◆ What is required ◆
The data should be printed again, exactly.

Start of Information shown

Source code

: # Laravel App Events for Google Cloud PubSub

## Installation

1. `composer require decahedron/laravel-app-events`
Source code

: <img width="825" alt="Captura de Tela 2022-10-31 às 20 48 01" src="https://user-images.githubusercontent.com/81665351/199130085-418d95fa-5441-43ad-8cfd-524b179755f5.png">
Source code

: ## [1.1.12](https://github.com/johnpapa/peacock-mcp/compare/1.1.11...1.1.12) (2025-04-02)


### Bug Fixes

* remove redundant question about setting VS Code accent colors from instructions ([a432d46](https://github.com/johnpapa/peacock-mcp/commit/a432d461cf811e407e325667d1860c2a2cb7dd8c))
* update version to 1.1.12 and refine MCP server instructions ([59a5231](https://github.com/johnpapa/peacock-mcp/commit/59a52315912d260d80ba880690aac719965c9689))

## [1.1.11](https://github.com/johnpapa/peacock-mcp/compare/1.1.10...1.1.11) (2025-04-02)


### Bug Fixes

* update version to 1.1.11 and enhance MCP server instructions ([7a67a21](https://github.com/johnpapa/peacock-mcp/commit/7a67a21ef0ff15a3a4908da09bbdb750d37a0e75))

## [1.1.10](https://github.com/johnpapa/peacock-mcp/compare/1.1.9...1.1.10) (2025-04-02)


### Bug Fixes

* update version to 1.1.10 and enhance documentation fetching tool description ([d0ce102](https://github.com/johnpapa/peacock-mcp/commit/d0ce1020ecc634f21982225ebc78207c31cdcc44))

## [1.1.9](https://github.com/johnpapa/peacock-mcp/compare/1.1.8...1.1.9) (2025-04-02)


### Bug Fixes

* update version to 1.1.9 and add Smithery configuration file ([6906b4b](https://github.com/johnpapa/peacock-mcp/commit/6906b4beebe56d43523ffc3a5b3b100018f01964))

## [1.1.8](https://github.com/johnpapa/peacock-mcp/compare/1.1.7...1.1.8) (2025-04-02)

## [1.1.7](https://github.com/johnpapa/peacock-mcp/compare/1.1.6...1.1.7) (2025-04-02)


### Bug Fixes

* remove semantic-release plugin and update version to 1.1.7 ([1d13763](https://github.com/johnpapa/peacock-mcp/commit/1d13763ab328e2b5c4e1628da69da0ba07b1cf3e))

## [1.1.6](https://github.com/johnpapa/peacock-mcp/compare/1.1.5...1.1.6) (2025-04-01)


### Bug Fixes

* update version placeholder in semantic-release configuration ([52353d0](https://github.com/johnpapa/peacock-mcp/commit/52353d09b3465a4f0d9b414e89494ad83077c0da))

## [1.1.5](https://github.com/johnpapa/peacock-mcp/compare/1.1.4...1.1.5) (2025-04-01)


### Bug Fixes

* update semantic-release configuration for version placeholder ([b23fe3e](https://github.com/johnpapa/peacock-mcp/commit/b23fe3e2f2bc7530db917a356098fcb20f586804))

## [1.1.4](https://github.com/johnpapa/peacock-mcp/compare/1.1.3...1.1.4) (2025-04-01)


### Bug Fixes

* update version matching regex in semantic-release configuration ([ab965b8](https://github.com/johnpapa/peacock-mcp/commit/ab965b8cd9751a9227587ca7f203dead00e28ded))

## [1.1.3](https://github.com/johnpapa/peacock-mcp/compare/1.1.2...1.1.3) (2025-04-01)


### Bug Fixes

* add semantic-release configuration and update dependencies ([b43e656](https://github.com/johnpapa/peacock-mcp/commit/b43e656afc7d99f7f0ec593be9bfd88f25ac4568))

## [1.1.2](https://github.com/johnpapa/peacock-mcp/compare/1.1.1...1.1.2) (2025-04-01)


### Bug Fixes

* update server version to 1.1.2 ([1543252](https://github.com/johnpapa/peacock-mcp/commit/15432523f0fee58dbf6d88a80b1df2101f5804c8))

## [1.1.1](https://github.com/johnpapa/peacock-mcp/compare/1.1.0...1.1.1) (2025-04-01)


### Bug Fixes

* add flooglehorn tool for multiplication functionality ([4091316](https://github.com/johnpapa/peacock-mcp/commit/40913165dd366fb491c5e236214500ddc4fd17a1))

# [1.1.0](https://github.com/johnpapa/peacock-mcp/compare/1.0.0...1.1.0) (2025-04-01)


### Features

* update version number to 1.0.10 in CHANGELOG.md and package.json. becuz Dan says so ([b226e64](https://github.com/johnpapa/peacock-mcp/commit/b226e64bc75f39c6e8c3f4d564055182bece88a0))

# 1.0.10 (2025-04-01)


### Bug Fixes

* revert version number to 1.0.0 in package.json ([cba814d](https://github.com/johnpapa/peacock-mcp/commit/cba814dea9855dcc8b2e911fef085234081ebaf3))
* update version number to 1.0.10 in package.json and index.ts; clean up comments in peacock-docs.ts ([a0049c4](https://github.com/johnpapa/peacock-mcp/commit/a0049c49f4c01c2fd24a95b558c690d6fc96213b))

End of Information shown

◆ Response to the exercise ◆
Source code

: # Laravel App Events for Google Cloud PubSub

## Installation

1. `composer require decahedron/laravel-app-events`
Source code

: <img width="825" alt="Captura de Tela 2022-10-31 às 20 48 01" src="https://user-images.githubusercontent.com/81665351/199130085-418d95fa-5441-43ad-8cfd-524b179755f5.png">
Source code

: ## [1.1.12](https://github.com/johnpapa/peacock-mcp/compare/1.1.11...1.1.12) (2025-04-02)


### Bug Fixes

* remove redundant question about setting VS Code accent colors from instructions ([a432d46](https://github.com/johnpapa/peacock-mcp/commit/a432d461cf811e407e325667d1860c2a2cb7dd8c))
* update version to 1.1.12 and refine MCP server instructions ([59a5231](https://github.com/johnpapa/peacock-mcp/commit/59a52315912d260d80ba880690aac719965c9689))

## [1.1.11](https://github.com/johnpapa/peacock-mcp/compare/1.1.10...1.1.11) (2025-04-02)


### Bug Fixes

* update version to 1.1.11 and enhance MCP server instructions ([7a67a21](https://github.com/johnpapa/peacock-mcp/commit/7a67a21ef0ff15a3a4908da09bbdb750d37a0e75))

## [1.1.10](https://github.com/johnpapa/peacock-mcp/compare/1.1.9...1.1.10) (2025-04-02)


### Bug Fixes

* update version to 1.1.10 and enhance documentation fetching tool description ([d0ce102](https://github.com/johnpapa/peacock-mcp/commit/d0ce1020ecc634f21982225ebc78207c31cdcc44))

## [1.1.9](https://github.com/johnpapa/peacock-mcp/compare/1.1.8...1.1.9) (2025-04-02)


### Bug Fixes

* update version to 1.1.9 and add Smithery configuration file ([6906b4b](https://github.com/johnpapa/peacock-mcp/commit/6906b4beebe56d43523ffc3a5b3b100018f01964))

## [1.1.8](https://github.com/johnpapa/peacock-mcp/compare/1.1.7...1.1.8) (2025-04-02)

## [1.1.7](https://github.com/johnpapa/peacock-mcp/compare/1.1.6...1.1.7) (2025-04-02)


### Bug Fixes

* remove semantic-release plugin and update version to 1.1.7 ([1d13763](https://github.com/johnpapa/peacock-mcp/commit/1d13763ab328e2b5c4e1628da69da0ba07b1cf3e))

## [1.1.6](https://github.com/johnpapa/peacock-mcp/compare/1.1.5...1.1.6) (2025-04-01)


### Bug Fixes

* update version placeholder in semantic-release configuration ([52353d0](https://github.com/johnpapa/peacock-mcp/commit/52353d09b3465a4f0d9b414e89494ad83077c0da))

## [1.1.5](https://github.com/johnpapa/peacock-mcp/compare/1.1.4...1.1.5) (2025-04-01)


### Bug Fixes

* update semantic-release configuration for version placeholder ([b23fe3e](https://github.com/johnpapa/peacock-mcp/commit/b23fe3e2f2bc7530db917a356098fcb20f586804))

## [1.1.4](https://github.com/johnpapa/peacock-mcp/compare/1.1.3...1.1.4) (2025-04-01)


### Bug Fixes

* update version matching regex in semantic-release configuration ([ab965b8](https://github.com/johnpapa/peacock-mcp/commit/ab965b8cd9751a9227587ca7f203dead00e28ded))

## [1.1.3](https://github.com/johnpapa/peacock-mcp/compare/1.1.2...1.1.3) (2025-04-01)


### Bug Fixes

* add semantic-release configuration and update dependencies ([b43e656](https://github.com/johnpapa/peacock-mcp/commit/b43e656afc7d99f7f0ec593be9bfd88f25ac4568))

## [1.1.2](https://github.com/johnpapa/peacock-mcp/compare/1.1.1...1.1.2) (2025-04-01)


### Bug Fixes

* update server version to 1.1.2 ([1543252](https://github.com/johnpapa/peacock-mcp/commit/15432523f0fee58dbf6d88a80b1df2101f5804c8))

## [1.1.1](https://github.com/johnpapa/peacock-mcp/compare/1.1.0...1.1.1) (2025-04-01)


### Bug Fixes

* add flooglehorn tool for multiplication functionality ([4091316](https://github.com/johnpapa/peacock-mcp/commit/40913165dd366fb491c5e236214500ddc4fd17a1))

# [1.1.0](https://github.com/johnpapa/peacock-mcp/compare/1.0.0...1.1.0) (2025-04-01)


### Features

* update version number to 1.0.10 in CHANGELOG.md and package.json. becuz Dan says so ([b226e64](https://github.com/johnpapa/peacock-mcp/commit/b226e64bc75f39c6e8c3f4d564055182bece88a0))

# 1.0.10 (2025-04-01)


### Bug Fixes

* revert version number to 1.0.0 in package.json ([cba814d](https://github.com/johnpapa/peacock-mcp/commit/cba814dea9855dcc8b2e911fef085234081ebaf3))
* update version number to 1.0.10 in package.json and index.ts; clean up comments in peacock-docs.ts ([a0049c4](https://github.com/johnpapa/peacock-mcp/commit/a0049c49f4c01c2fd24a95b558c690d6fc96213b))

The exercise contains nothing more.